PROBLEM REQUIREMENTS: Filter this material down to the lines that contain the string "main", and return those lines.

SUPPLIED INFORMATION:

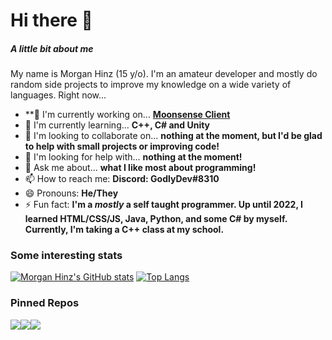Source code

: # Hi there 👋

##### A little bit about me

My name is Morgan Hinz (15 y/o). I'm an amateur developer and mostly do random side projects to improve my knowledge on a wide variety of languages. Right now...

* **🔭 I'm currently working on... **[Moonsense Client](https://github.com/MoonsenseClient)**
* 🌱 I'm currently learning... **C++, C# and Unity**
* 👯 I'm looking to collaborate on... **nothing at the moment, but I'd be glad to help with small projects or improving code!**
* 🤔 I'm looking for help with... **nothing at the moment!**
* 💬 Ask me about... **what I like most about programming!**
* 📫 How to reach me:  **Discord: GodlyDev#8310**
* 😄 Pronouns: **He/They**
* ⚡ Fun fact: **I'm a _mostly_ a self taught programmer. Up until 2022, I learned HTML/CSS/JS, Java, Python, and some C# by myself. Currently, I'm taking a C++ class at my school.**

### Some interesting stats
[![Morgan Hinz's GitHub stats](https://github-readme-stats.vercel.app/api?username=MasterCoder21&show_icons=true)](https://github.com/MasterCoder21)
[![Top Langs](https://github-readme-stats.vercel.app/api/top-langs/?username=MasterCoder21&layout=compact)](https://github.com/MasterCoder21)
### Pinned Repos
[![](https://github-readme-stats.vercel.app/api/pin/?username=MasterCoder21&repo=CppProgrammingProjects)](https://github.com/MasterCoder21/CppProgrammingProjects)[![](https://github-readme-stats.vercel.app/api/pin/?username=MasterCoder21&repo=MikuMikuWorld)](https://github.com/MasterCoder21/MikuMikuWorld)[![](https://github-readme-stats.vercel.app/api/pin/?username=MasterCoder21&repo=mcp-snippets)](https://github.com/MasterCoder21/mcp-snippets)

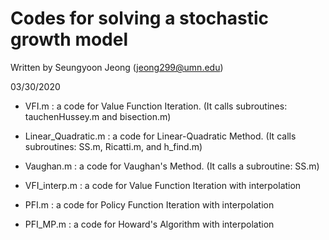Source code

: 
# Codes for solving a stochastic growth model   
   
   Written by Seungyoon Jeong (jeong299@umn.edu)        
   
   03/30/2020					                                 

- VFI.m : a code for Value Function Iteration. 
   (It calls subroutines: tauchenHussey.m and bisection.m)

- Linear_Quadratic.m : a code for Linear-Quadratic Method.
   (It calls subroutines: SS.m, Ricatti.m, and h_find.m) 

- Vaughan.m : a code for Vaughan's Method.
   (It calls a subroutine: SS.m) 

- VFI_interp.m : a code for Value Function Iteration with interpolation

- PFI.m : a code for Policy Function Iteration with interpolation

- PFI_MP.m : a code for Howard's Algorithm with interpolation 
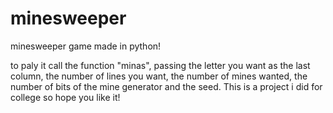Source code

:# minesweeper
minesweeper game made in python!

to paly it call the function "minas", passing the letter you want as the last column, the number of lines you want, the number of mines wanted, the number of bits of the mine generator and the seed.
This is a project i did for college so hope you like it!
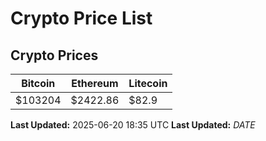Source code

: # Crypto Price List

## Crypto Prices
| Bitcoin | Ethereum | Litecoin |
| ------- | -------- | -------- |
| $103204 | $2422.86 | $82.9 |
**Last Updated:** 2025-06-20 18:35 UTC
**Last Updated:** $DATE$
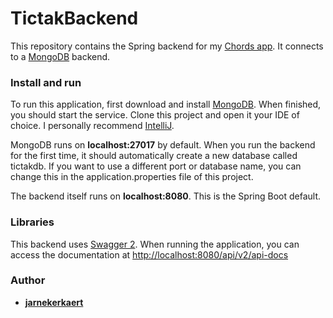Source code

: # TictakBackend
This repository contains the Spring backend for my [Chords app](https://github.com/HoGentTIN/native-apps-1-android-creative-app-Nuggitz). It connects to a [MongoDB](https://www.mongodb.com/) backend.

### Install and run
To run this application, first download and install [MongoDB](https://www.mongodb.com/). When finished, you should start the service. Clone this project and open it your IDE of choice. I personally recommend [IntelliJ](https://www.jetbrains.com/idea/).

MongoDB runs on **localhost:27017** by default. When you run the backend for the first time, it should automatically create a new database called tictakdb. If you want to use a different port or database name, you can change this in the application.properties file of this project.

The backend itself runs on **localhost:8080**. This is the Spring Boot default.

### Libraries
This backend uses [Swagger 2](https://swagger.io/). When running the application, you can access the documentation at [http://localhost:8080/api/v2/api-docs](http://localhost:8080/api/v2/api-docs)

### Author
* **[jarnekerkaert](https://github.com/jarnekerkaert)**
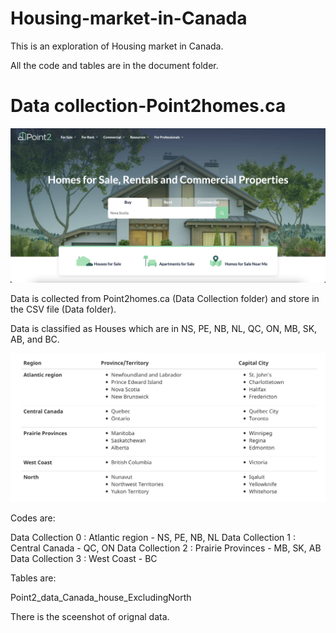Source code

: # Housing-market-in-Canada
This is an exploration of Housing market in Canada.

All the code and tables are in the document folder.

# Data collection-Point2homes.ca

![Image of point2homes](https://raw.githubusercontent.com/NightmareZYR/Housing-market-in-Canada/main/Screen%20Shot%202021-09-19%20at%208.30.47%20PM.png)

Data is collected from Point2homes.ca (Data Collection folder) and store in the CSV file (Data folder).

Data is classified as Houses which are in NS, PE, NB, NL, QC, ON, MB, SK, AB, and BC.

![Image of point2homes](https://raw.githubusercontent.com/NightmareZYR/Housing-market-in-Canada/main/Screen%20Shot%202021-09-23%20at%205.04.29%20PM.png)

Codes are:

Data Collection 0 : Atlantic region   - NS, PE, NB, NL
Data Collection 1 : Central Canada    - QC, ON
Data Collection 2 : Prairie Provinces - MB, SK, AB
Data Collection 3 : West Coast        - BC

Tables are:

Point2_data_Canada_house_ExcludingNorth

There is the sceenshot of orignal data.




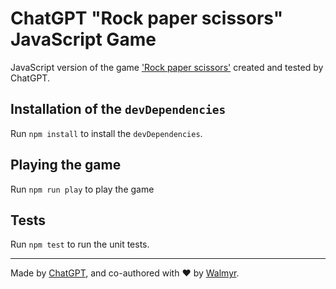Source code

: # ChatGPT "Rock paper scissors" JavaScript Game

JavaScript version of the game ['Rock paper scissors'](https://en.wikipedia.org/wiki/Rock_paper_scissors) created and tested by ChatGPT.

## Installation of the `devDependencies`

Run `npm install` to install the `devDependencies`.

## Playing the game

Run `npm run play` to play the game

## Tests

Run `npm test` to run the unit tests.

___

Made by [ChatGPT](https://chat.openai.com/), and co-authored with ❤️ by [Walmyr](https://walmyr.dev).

ANSWER AREA:
![Image of point2homes](https://raw.githubusercontent.com/NightmareZYR/Housing-market-in-Canada/main/Screen%20Shot%202021-09-19%20at%208.30.47%20PM.png)
![Image of point2homes](https://raw.githubusercontent.com/NightmareZYR/Housing-market-in-Canada/main/Screen%20Shot%202021-09-23%20at%205.04.29%20PM.png)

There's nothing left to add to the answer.